Save the children? Not like this.
The athletic league that these teams play in has a new "score management policy" this year, stipulating a one-game suspension for any coach whose football team wins by 50 points or more. Presumably this rule is intended to keep a team from running up the score unnecessarily and embarassing their opponents.
Well, it didn't work. Here's your game summary: Coach Dave Cadelina's Bridgeport team runs the opening kick back for a TD. They force Bassick to punt, then run that back for a TD. After another punt, their first offensive play from scrimmage is a long pass for a TD. Bing, Bang, Boom! 21-0. Backup tailback Ramon Mignot runs for two touchdowns. Pow! 35-0. It's still the first quarter.

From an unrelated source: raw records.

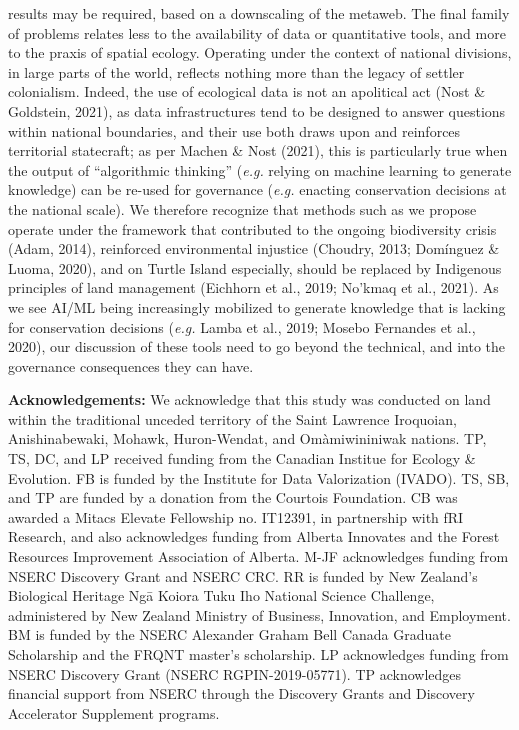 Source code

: \documentclass[10pt,oneside]{article}
\begin{document}
results may be required, based on a downscaling of the metaweb. The
final family of problems relates less to the availability of data or
quantitative tools, and more to the praxis of spatial ecology. Operating
under the context of national divisions, in large parts of the world,
reflects nothing more than the legacy of settler colonialism. Indeed,
the use of ecological data is not an apolitical act (Nost \& Goldstein,
2021), as data infrastructures tend to be designed to answer questions
within national boundaries, and their use both draws upon and reinforces
territorial statecraft; as per Machen \& Nost (2021), this is
particularly true when the output of ``algorithmic thinking''
(\emph{e.g.} relying on machine learning to generate knowledge) can be
re-used for governance (\emph{e.g.} enacting conservation decisions at
the national scale). We therefore recognize that methods such as we
propose operate under the framework that contributed to the ongoing
biodiversity crisis (Adam, 2014), reinforced environmental injustice
(Choudry, 2013; Domínguez \& Luoma, 2020), and on Turtle Island
especially, should be replaced by Indigenous principles of land
management (Eichhorn et al., 2019; No'kmaq et al., 2021). As we see
AI/ML being increasingly mobilized to generate knowledge that is lacking
for conservation decisions (\emph{e.g.} Lamba et al., 2019; Mosebo
Fernandes et al., 2020), our discussion of these tools need to go beyond
the technical, and into the governance consequences they can have.

\textbf{Acknowledgements:} We acknowledge that this study was conducted
on land within the traditional unceded territory of the Saint Lawrence
Iroquoian, Anishinabewaki, Mohawk, Huron-Wendat, and Omàmiwininiwak
nations. TP, TS, DC, and LP received funding from the Canadian Institue
for Ecology \& Evolution. FB is funded by the Institute for Data
Valorization (IVADO). TS, SB, and TP are funded by a donation from the
Courtois Foundation. CB was awarded a Mitacs Elevate Fellowship no.
IT12391, in partnership with fRI Research, and also acknowledges funding
from Alberta Innovates and the Forest Resources Improvement Association
of Alberta. M-JF acknowledges funding from NSERC Discovery Grant and
NSERC CRC. RR is funded by New Zealand's Biological Heritage Ngā Koiora
Tuku Iho National Science Challenge, administered by New Zealand
Ministry of Business, Innovation, and Employment. BM is funded by the
NSERC Alexander Graham Bell Canada Graduate Scholarship and the FRQNT
master's scholarship. LP acknowledges funding from NSERC Discovery Grant
(NSERC RGPIN-2019-05771). TP acknowledges financial support from NSERC
through the Discovery Grants and Discovery Accelerator Supplement
programs.
\end{document}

Cadelina and the refs agree to keep the clock running constantly for the rest of the game, and the coach benches all his starters and some of his second-stringers. By halftime it's 49-0. In the third quarter, the third-string running back hit pay dirt from 24 yards out for the game's final score.

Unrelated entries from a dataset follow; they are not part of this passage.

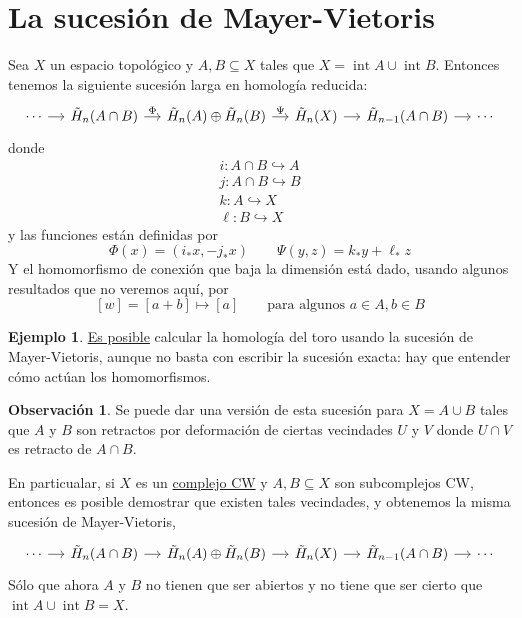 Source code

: \documentclass[spanish]{book}
\theoremstyle{definition}
\newtheorem*{obs}{Observación}
\newtheorem*{ejem}{Ejemplo}
\DeclareMathOperator{\Int}{int}
\begin{document}
\section{La sucesión de Mayer-Vietoris}
	Sea $X$ un espacio topológico y $A,B\subseteq X$ tales que $X=\Int A\cup \Int B$. Entonces tenemos la siguiente sucesión larga en homología reducida:
	\[\begin{tikzcd}[column sep= small]
		\cdots \arrow[r] & \tilde{H}_n(A\cap B) \arrow[r,"\Phi"] & \tilde{H}_n(A) \oplus \tilde{H}_n(B) \arrow[r,"\Psi"] & \tilde{H}_n(X) \arrow[r] & \tilde{H}_{n-1}(A\cap B) \arrow[r] &\cdots
	\end{tikzcd}\]
	donde 
	\begin{align*}
		i:A\cap B\hookrightarrow A\\
		j:A\cap B\hookrightarrow B\\
		k:A\hookrightarrow X\\
		\ell:B\hookrightarrow X
	\end{align*}
	y las funciones están definidas por
	\[\Phi(x)=(i_*x,-j_*x)\qquad\Psi(y,z)=k_*y+\ell_*z \]
	Y el homomorfismo de conexión que baja la dimensión está dado, usando algunos resultados que no veremos aquí, por
	\[[w]=[a+b]\mapsto[a]\qquad\text{para algunos }a\in A,b\in B\]
	\begin{ejem}
		\href{https://math.stackexchange.com/questions/58311/the-homology-groups-of-t2-by-mayer-vietoris}{Es posible} calcular la homología del toro usando la sucesión de Mayer-Vietoris, aunque no basta con escribir la sucesión exacta: hay que entender cómo actúan los homomorfismos.
	\end{ejem}
	\begin{obs}
		Se puede dar una versión de esta sucesión para $X=A\cup B$ tales que $A$ y $B$ son retractos por deformación de ciertas vecindades $U$ y $V$ donde $U\cap V$ es retracto de $A\cap B$.
		
		En particualar, si $X$ es un \hyperref[chap:CCW]{complejo CW} y $A,B\subseteq X$ son subcomplejos CW, entonces es posible demostrar que existen tales vecindades, y obtenemos la misma sucesión de Mayer-Vietoris,
		\[\begin{tikzcd}[column sep= small]
			\cdots \arrow[r] & \tilde{H}_n(A\cap B) \arrow[r] & \tilde{H}_n(A) \oplus \tilde{H}_n(B) \arrow[r] & \tilde{H}_n(X) \arrow[r] & \tilde{H}_{n-1}(A\cap B) \arrow[r] &\cdots
		\end{tikzcd}\]
		Sólo que ahora $A$ y $B$ no tienen que ser abiertos y no tiene que ser cierto que $\Int A\cup\Int B=X$.
	\end{obs}
\end{document}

What would the board have had Cadelina do differently? Certainly he shouldn't tell his kids to ease it up; nevermind the horrible implications with regard to sportsmanship, people can get hurt in football games if they play half-speed.

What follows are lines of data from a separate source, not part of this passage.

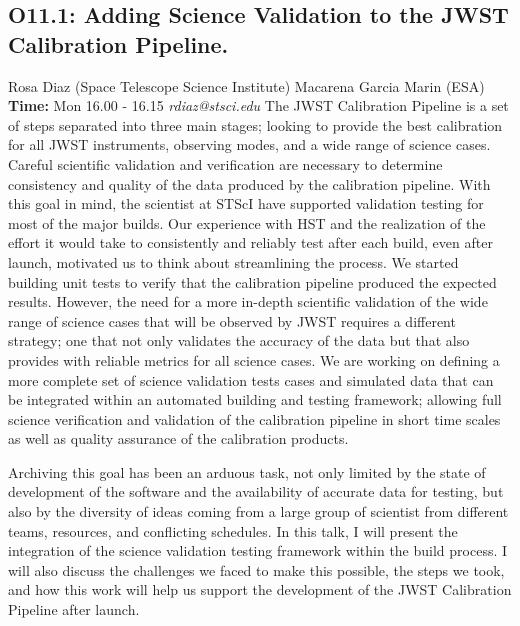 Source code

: \documentclass{report}
\begin{document}
\subsection*{O11.1: Adding Science Validation to the  JWST Calibration Pipeline.}
\bigskip
Rosa Diaz (Space Telescope Science Institute) \newline Macarena Garcia Marin (ESA) \newline   \newline   \newline  \newline  \newline\newline
{\bf Time:} Mon 16.00 - 16.15\newline
\newline
{\it rdiaz@stsci.edu}\newline
\newline\newline
The JWST Calibration Pipeline is a set of steps separated into three main stages; looking to provide the best calibration for all JWST instruments, observing modes, and a wide range of science cases. Careful scientific validation and verification are necessary to determine consistency and quality of the data produced by the calibration pipeline.  With this goal in mind, the scientist at STScI have supported validation testing for most of the major builds.  Our experience with HST and the realization of the effort it would take to consistently and reliably test after each build, even after launch, motivated us to think about streamlining the process.  We started building unit tests to verify that the calibration pipeline produced the expected results. However, the need for a more in-depth scientific validation of the wide range of science cases that will be observed by JWST requires a different strategy; one that not only validates the accuracy of the data but that also provides with reliable metrics for all science cases.  We are working on defining a more complete set of science validation tests cases and simulated data that can be integrated within an automated building and testing framework; allowing full science verification and validation of the calibration pipeline in short time scales as well as quality assurance of the calibration products. 

Archiving this goal has been an arduous task, not only limited by the state of development of the software and the availability of accurate data for testing, but also by the diversity of ideas coming from a large group of scientist from different teams, resources, and conflicting schedules. In this talk, I will present the integration of the science validation testing framework within the build process. I will also discuss the challenges we faced to make this possible, the steps we took, and how this work will help us support the development of the JWST Calibration Pipeline after launch.\newline
\newpage
\end{document}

To take it a step further, who gains anything from this rule? Is it any less embarassing to lose 49-0 to third-stringers who deliberately avoid scoring than 70-0 to a team that uses its best players and gives their all? I would think not.
I find it absurd that this rule was ever put in place. Since when do we need to protect kids from losing? Certainly I understand wanting to discipline coaches for deliberately embarrassing opposing squads, but is the problem so bad that a rule needed to be put into place?
If so, I would argue that Connecticut should go to work on their conference alignment and configure a schedule that isn’t filled with completely lopsided matchups. I have always been under the impression that there is a classification system for high school athletics designed to group teams with similar talent levels, and I would think this system should keep ridiculous blowouts to a minimum.
We go too far to protect our children in cases like this. A blowout loss can be a learning experience, or at the very least a character-building one. There’s no need to shield kids from the emotional pain of losing big – yes, it’s difficult, but that’s life.